→ EXERCISE DESCRIPTION: Search term "string": please copy every line of the records below that contains it.

→ EXTRACTED RECORDS:
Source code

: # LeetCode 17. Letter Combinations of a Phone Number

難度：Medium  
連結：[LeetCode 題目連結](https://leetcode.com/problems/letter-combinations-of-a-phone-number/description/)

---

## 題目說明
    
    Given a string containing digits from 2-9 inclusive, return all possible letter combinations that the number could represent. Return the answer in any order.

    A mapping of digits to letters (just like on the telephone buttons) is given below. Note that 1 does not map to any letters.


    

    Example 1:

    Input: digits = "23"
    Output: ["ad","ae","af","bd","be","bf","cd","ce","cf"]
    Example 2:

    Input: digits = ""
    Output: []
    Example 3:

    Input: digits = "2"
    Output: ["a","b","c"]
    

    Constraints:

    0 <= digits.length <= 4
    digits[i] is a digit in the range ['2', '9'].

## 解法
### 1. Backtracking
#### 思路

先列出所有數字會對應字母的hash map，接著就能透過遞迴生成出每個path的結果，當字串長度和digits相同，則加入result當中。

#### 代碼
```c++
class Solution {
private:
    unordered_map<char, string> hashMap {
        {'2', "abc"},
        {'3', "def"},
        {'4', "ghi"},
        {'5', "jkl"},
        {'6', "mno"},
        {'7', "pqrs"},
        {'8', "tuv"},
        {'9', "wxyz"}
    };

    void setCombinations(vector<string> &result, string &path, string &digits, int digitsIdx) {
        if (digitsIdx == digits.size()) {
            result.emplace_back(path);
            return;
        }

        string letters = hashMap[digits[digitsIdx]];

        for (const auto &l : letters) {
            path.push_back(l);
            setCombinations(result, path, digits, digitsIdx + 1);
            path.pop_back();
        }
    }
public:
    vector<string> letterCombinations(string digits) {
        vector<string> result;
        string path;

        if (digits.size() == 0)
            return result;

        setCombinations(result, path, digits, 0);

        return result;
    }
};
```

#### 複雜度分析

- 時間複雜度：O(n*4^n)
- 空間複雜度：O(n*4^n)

→ TASK OUTPUT:
    Given a string containing digits from 2-9 inclusive, return all possible letter combinations that the number could represent. Return the answer in any order.
    unordered_map<char, string> hashMap {
    void setCombinations(vector<string> &result, string &path, string &digits, int digitsIdx) {
        string letters = hashMap[digits[digitsIdx]];
    vector<string> letterCombinations(string digits) {
        vector<string> result;
        string path;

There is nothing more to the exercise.